## Task data:
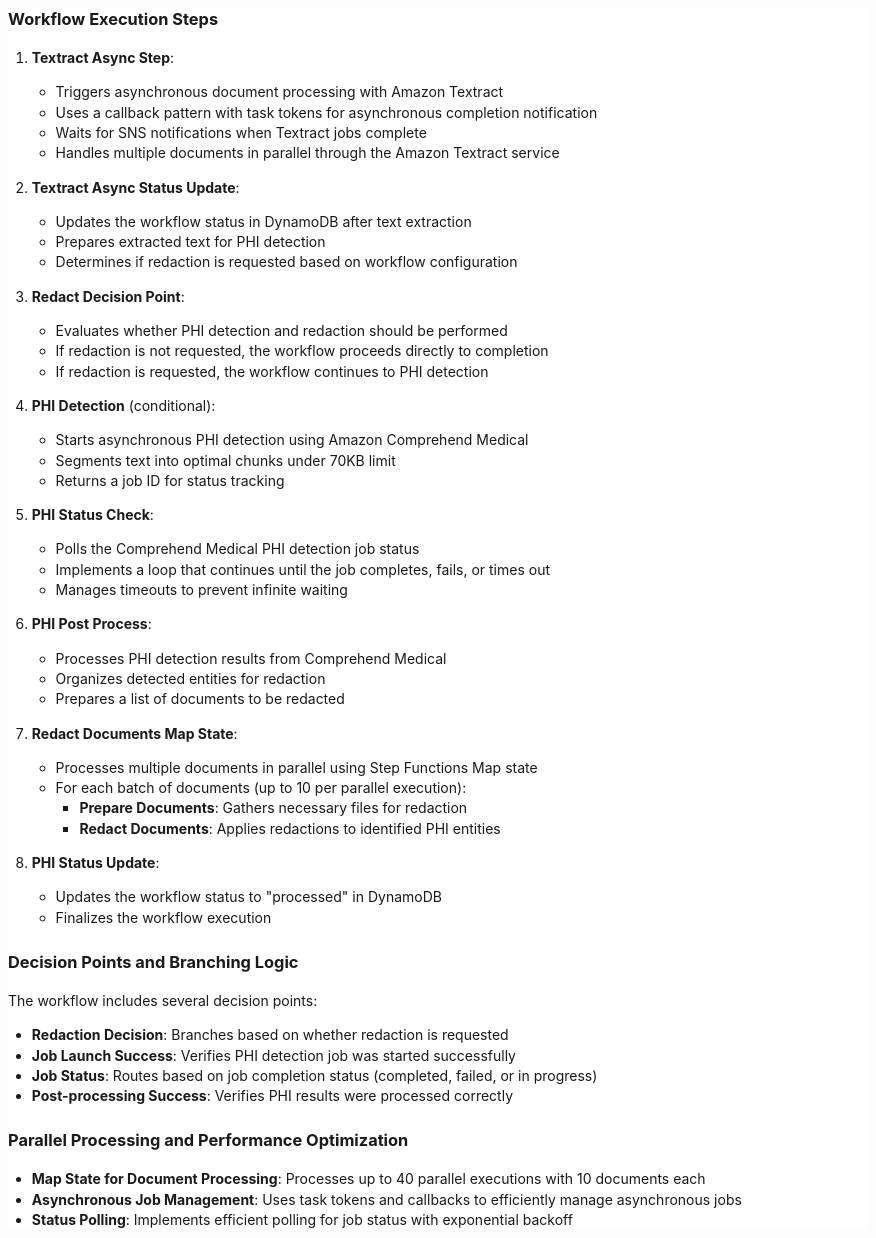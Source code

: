### Workflow Execution Steps

1. **Textract Async Step**: 
   - Triggers asynchronous document processing with Amazon Textract
   - Uses a callback pattern with task tokens for asynchronous completion notification
   - Waits for SNS notifications when Textract jobs complete
   - Handles multiple documents in parallel through the Amazon Textract service

2. **Textract Async Status Update**: 
   - Updates the workflow status in DynamoDB after text extraction
   - Prepares extracted text for PHI detection
   - Determines if redaction is requested based on workflow configuration

3. **Redact Decision Point**: 
   - Evaluates whether PHI detection and redaction should be performed
   - If redaction is not requested, the workflow proceeds directly to completion
   - If redaction is requested, the workflow continues to PHI detection

4. **PHI Detection** (conditional): 
   - Starts asynchronous PHI detection using Amazon Comprehend Medical
   - Segments text into optimal chunks under 70KB limit
   - Returns a job ID for status tracking

5. **PHI Status Check**: 
   - Polls the Comprehend Medical PHI detection job status
   - Implements a loop that continues until the job completes, fails, or times out
   - Manages timeouts to prevent infinite waiting

6. **PHI Post Process**: 
   - Processes PHI detection results from Comprehend Medical
   - Organizes detected entities for redaction
   - Prepares a list of documents to be redacted

7. **Redact Documents Map State**: 
   - Processes multiple documents in parallel using Step Functions Map state
   - For each batch of documents (up to 10 per parallel execution):
     - **Prepare Documents**: Gathers necessary files for redaction
     - **Redact Documents**: Applies redactions to identified PHI entities

8. **PHI Status Update**: 
   - Updates the workflow status to "processed" in DynamoDB
   - Finalizes the workflow execution

### Decision Points and Branching Logic

The workflow includes several decision points:
- **Redaction Decision**: Branches based on whether redaction is requested
- **Job Launch Success**: Verifies PHI detection job was started successfully
- **Job Status**: Routes based on job completion status (completed, failed, or in progress)
- **Post-processing Success**: Verifies PHI results were processed correctly

### Parallel Processing and Performance Optimization

- **Map State for Document Processing**: Processes up to 40 parallel executions with 10 documents each
- **Asynchronous Job Management**: Uses task tokens and callbacks to efficiently manage asynchronous jobs
- **Status Polling**: Implements efficient polling for job status with exponential backoff
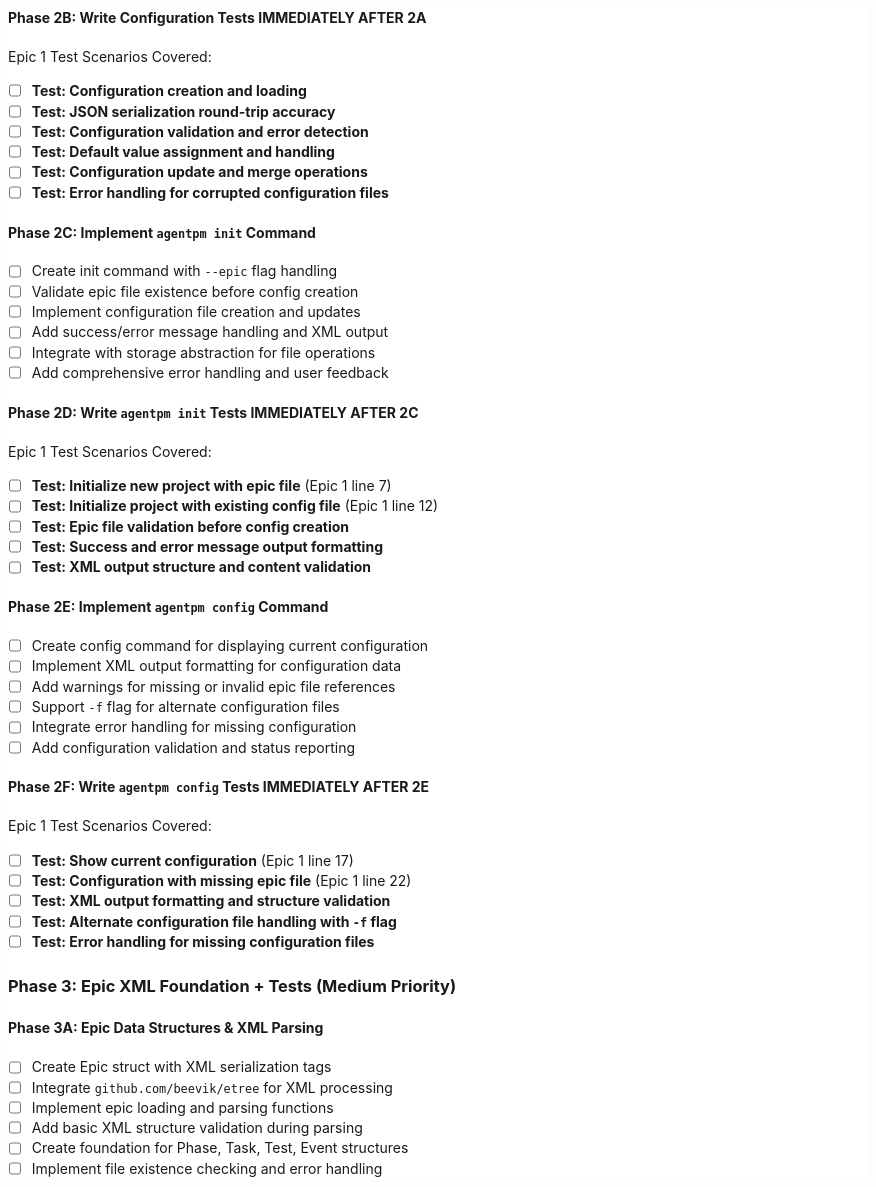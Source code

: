 #### Phase 2B: Write Configuration Tests **IMMEDIATELY AFTER 2A**
Epic 1 Test Scenarios Covered:
- [ ] **Test: Configuration creation and loading**
- [ ] **Test: JSON serialization round-trip accuracy**
- [ ] **Test: Configuration validation and error detection**
- [ ] **Test: Default value assignment and handling**
- [ ] **Test: Configuration update and merge operations**
- [ ] **Test: Error handling for corrupted configuration files**

#### Phase 2C: Implement `agentpm init` Command
- [ ] Create init command with `--epic` flag handling
- [ ] Validate epic file existence before config creation
- [ ] Implement configuration file creation and updates
- [ ] Add success/error message handling and XML output
- [ ] Integrate with storage abstraction for file operations
- [ ] Add comprehensive error handling and user feedback

#### Phase 2D: Write `agentpm init` Tests **IMMEDIATELY AFTER 2C**
Epic 1 Test Scenarios Covered:
- [ ] **Test: Initialize new project with epic file** (Epic 1 line 7)
- [ ] **Test: Initialize project with existing config file** (Epic 1 line 12)
- [ ] **Test: Epic file validation before config creation**
- [ ] **Test: Success and error message output formatting**
- [ ] **Test: XML output structure and content validation**

#### Phase 2E: Implement `agentpm config` Command
- [ ] Create config command for displaying current configuration
- [ ] Implement XML output formatting for configuration data
- [ ] Add warnings for missing or invalid epic file references
- [ ] Support `-f` flag for alternate configuration files
- [ ] Integrate error handling for missing configuration
- [ ] Add configuration validation and status reporting

#### Phase 2F: Write `agentpm config` Tests **IMMEDIATELY AFTER 2E**
Epic 1 Test Scenarios Covered:
- [ ] **Test: Show current configuration** (Epic 1 line 17)
- [ ] **Test: Configuration with missing epic file** (Epic 1 line 22)
- [ ] **Test: XML output formatting and structure validation**
- [ ] **Test: Alternate configuration file handling with `-f` flag**
- [ ] **Test: Error handling for missing configuration files**

### Phase 3: Epic XML Foundation + Tests (Medium Priority)

#### Phase 3A: Epic Data Structures & XML Parsing
- [ ] Create Epic struct with XML serialization tags
- [ ] Integrate `github.com/beevik/etree` for XML processing
- [ ] Implement epic loading and parsing functions
- [ ] Add basic XML structure validation during parsing
- [ ] Create foundation for Phase, Task, Test, Event structures
- [ ] Implement file existence checking and error handling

## Try it:
From the listing above, count the lines that include the word "requested" and give the total alone.

## Response for this exercise:
4